Austrian-American scientist and cybernetician (1911–2002)

Heinz von Foerster (November 13, 1911 – October 2, 2002) was an Austrian-American scientist combining physics and philosophy, and widely attributed as the originator of second-order cybernetics. He was twice a Guggenheim fellow (1956–57 and 1963–64) and also was a fellow of the American Association for the Advancement of Science, 1980. He is well known for his 1960 Doomsday equation formula published in Science predicting future population growth.

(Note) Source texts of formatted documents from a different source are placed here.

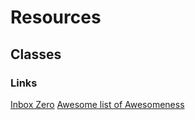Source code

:# Resources

## Classes

### Links
[Inbox Zero](https://flow-e.com/inbox-zero/)
[Awesome list of Awesomeness](https://github.com/bayandin/awesome-awesomeness)
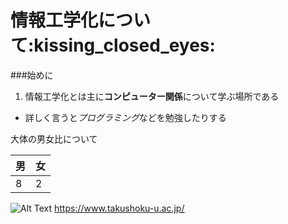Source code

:# 情報工学化について\:kissing_closed_eyes:
###始めに
1. 情報工学化とは主に**コンピューター関係**について学ぶ場所である
+ 詳しく言うと*プログラミング*などを勉強したりする



大体の男女比について

|男|女|
|-|-|
|8|2|


 ![Alt Text](https://www.takushoku-u.ac.jp/common/img/logo.svg
  )
https://www.takushoku-u.ac.jp/
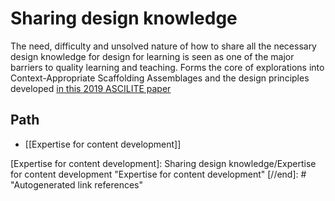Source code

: # Sharing design knowledge

The need, difficulty and unsolved nature of how to share all the necessary design knowledge for design for learning is seen as one of the major barriers to quality learning and teaching. Forms the core of explorations into Context-Appropriate Scaffolding Assemblages and the design principles developed [in this 2019 ASCILITE paper](https://djon.es/blog/2019/11/28/how-to-share-design-knowledge-in-design-for-digital-learning/)

## Path

- [[Expertise for content development]]

[//begin]: # "Autogenerated link references for markdown compatibility"
[Expertise for content development]: Sharing design knowledge/Expertise for content development "Expertise for content development"
[//end]: # "Autogenerated link references"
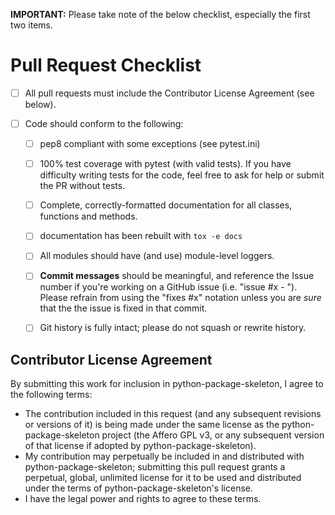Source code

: 
__IMPORTANT:__ Please take note of the below checklist, especially the first two items.

# Pull Request Checklist

- [ ] All pull requests must include the Contributor License Agreement (see below).

- [ ] Code should conform to the following:

    - [ ] pep8 compliant with some exceptions (see pytest.ini)

    - [ ] 100% test coverage with pytest (with valid tests). If you have difficulty
      writing tests for the code, feel free to ask for help or submit the PR without tests.

    - [ ] Complete, correctly-formatted documentation for all classes, functions and methods.

    - [ ] documentation has been rebuilt with ``tox -e docs``

    - [ ] All modules should have (and use) module-level loggers.

    - [ ] **Commit messages** should be meaningful, and reference the Issue number
      if you're working on a GitHub issue (i.e. "issue #x - <message>"). Please
      refrain from using the "fixes #x" notation unless you are *sure* that the
      the issue is fixed in that commit.

    - [ ] Git history is fully intact; please do not squash or rewrite history.

## Contributor License Agreement

By submitting this work for inclusion in python-package-skeleton, I agree to the following terms:

* The contribution included in this request (and any subsequent revisions or versions of it)
  is being made under the same license as the python-package-skeleton project (the Affero GPL v3,
  or any subsequent version of that license if adopted by python-package-skeleton).
* My contribution may perpetually be included in and distributed with python-package-skeleton; submitting
  this pull request grants a perpetual, global, unlimited license for it to be used and distributed
  under the terms of python-package-skeleton's license.
* I have the legal power and rights to agree to these terms.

As a polymath, he wrote nearly two hundred professional papers, gaining renown in fields ranging from computer science and artificial intelligence to epistemology, and researched high-speed electronics and electro-optics switching devices as a physicist, and in biophysics, the study of memory and knowledge. He worked on cognition based on neurophysiology, mathematics, and philosophy and was called "one of the most consequential thinkers in the history of cybernetics". He came to the United States, and stayed after meeting with Warren Sturgis McCulloch, where he received funding from The Pentagon to establish the Biological Computer Laboratory, which built the first parallel computer, the Numa-Rete. Working with William Ross Ashby, one of the original Ratio Club members, and together with Warren McCulloch, Norbert Wiener, John von Neumann and Lawrence J. Fogel, Heinz von Foerster was an architect of cybernetics and one of the members of the Macy conferences, eventually becoming editor of its early proceedings alongside Hans-Lukas Teuber and Margaret Mead.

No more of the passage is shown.